- **YOUR OBJECTIVE**
Return the run of lines below that opens with the line containing "(Sounds cool on" and closes with the line containing "- ~~Prune db of missing files~~", keeping each one exact.

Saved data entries
BEGIN

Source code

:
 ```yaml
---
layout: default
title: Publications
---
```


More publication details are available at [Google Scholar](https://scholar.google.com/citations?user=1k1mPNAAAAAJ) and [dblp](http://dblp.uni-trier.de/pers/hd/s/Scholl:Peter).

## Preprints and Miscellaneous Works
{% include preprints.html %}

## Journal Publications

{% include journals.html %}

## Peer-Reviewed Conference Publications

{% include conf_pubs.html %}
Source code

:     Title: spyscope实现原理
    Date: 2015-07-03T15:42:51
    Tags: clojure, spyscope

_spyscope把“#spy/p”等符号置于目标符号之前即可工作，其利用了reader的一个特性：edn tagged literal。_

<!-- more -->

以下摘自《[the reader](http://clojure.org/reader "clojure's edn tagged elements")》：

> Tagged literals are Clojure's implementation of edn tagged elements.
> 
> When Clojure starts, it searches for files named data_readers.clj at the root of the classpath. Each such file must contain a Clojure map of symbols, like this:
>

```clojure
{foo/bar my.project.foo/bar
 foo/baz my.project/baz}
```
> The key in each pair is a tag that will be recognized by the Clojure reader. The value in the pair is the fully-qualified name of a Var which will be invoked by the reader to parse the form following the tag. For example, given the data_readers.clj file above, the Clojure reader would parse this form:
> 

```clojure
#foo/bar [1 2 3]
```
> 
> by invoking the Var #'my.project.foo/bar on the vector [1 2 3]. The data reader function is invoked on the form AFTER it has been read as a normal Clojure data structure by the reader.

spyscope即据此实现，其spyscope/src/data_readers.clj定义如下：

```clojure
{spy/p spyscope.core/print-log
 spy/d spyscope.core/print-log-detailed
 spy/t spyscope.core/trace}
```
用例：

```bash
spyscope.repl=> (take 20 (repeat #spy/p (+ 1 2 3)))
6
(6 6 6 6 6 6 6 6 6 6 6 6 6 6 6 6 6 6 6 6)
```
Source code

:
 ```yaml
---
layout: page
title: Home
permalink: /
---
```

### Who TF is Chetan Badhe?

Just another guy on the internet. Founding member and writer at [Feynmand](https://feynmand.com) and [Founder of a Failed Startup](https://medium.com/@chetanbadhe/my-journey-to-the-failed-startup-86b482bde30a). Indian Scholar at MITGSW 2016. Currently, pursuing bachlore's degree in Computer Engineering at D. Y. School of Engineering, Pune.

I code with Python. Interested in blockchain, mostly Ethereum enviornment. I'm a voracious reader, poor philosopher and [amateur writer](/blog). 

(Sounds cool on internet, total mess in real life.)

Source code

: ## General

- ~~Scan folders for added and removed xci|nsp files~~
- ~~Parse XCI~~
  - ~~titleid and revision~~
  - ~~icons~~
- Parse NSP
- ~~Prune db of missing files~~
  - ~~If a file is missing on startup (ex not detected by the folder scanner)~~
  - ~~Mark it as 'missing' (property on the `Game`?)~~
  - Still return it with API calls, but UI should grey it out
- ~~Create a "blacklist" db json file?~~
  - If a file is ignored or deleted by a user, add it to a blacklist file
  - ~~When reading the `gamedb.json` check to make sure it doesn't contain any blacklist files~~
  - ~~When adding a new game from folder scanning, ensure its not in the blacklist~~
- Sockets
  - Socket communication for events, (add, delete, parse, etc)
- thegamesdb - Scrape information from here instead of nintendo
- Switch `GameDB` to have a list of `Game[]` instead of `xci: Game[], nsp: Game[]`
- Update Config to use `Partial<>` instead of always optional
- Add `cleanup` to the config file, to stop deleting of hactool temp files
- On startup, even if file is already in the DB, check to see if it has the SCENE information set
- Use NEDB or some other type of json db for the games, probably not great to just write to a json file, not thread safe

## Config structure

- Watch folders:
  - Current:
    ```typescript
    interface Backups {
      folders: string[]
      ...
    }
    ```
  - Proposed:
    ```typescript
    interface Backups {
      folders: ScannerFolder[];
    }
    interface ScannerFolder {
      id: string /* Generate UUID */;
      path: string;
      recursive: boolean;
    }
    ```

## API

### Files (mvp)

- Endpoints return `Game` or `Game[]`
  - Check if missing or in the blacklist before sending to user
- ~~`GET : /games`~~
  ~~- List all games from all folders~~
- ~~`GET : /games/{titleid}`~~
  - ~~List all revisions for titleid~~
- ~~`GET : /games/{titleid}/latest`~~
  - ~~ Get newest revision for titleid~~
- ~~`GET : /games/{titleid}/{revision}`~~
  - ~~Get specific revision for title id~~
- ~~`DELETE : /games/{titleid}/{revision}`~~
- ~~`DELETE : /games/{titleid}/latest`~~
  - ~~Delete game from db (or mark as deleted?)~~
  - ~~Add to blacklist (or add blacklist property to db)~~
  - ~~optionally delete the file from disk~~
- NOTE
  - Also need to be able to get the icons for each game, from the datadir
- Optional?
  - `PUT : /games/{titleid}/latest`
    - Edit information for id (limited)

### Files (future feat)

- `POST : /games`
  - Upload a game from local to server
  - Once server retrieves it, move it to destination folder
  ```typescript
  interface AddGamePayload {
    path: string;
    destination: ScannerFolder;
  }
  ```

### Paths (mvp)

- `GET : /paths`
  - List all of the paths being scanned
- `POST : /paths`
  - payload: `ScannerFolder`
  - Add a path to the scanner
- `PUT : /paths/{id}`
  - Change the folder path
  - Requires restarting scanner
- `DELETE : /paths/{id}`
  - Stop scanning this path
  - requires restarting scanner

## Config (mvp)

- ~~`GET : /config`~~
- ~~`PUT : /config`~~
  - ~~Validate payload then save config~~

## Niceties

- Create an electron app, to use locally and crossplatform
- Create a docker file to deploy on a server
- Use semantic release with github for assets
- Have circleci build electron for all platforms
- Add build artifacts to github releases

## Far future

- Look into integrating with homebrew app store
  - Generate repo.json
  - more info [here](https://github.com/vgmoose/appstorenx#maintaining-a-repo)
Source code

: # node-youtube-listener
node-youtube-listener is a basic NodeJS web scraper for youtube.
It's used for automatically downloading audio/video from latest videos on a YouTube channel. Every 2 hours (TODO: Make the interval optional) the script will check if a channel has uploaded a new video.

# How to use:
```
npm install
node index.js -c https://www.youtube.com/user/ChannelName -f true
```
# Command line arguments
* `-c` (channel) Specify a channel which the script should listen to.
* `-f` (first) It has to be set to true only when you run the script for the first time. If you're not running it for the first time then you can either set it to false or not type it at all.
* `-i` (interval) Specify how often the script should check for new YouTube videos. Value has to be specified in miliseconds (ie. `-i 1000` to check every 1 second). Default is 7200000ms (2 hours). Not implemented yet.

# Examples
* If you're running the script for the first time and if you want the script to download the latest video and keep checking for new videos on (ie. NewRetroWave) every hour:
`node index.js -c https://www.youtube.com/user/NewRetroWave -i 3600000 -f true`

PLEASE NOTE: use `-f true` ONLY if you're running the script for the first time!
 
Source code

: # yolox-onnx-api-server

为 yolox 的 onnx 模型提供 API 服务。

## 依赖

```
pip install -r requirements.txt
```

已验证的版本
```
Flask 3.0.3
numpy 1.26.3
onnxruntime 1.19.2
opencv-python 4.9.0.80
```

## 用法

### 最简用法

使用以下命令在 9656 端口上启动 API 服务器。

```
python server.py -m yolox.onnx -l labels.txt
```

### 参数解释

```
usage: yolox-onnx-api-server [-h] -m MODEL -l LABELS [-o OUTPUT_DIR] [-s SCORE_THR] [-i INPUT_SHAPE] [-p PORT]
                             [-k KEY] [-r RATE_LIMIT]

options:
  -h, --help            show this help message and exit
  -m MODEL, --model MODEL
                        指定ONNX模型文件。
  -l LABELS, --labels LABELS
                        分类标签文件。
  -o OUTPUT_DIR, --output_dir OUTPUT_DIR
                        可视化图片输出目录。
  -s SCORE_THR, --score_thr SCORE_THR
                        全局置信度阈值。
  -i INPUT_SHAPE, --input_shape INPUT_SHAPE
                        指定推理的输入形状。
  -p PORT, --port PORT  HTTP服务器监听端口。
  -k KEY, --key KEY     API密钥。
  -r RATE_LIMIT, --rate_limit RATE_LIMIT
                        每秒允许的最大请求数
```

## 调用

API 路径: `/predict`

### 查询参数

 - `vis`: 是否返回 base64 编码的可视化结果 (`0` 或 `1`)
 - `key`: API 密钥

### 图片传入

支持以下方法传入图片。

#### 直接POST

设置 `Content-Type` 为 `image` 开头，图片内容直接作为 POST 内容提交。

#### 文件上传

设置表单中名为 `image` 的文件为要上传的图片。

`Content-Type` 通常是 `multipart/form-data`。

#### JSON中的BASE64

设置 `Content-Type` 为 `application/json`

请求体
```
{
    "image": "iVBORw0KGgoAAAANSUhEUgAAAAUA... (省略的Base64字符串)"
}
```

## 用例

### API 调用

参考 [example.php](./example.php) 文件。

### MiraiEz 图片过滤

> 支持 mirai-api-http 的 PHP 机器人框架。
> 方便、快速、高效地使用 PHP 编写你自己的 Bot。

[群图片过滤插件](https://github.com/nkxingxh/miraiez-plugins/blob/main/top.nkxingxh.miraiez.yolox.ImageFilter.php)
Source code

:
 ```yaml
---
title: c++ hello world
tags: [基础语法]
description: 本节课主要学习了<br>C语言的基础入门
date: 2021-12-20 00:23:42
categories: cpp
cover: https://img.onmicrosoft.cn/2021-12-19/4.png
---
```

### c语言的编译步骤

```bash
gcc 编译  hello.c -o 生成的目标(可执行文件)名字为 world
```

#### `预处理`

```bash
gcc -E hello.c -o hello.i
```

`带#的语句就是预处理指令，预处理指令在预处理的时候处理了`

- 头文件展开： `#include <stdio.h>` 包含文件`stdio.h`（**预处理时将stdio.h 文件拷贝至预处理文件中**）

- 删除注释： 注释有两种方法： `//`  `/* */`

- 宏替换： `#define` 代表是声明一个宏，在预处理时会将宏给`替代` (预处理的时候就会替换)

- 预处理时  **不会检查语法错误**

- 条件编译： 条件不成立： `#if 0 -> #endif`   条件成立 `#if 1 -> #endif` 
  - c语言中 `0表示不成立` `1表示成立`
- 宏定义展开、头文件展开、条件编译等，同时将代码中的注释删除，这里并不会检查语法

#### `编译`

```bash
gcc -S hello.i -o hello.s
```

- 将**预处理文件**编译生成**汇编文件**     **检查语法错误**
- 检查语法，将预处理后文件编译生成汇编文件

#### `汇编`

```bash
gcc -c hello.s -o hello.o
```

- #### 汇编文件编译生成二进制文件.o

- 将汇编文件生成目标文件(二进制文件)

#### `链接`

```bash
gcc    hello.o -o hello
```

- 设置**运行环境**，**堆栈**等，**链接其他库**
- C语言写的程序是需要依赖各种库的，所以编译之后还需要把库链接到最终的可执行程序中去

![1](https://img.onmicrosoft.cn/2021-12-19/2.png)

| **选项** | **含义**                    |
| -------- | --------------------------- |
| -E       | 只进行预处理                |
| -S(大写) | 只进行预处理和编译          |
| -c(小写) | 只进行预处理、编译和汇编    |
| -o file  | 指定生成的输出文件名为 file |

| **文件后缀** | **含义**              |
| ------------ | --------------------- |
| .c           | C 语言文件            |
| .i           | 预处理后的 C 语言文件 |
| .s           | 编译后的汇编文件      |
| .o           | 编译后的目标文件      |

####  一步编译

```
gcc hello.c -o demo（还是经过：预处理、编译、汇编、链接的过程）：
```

END

- **ANSWER BOX**
(Sounds cool on internet, total mess in real life.)

Source code

: ## General

- ~~Scan folders for added and removed xci|nsp files~~
- ~~Parse XCI~~
  - ~~titleid and revision~~
  - ~~icons~~
- Parse NSP
- ~~Prune db of missing files~~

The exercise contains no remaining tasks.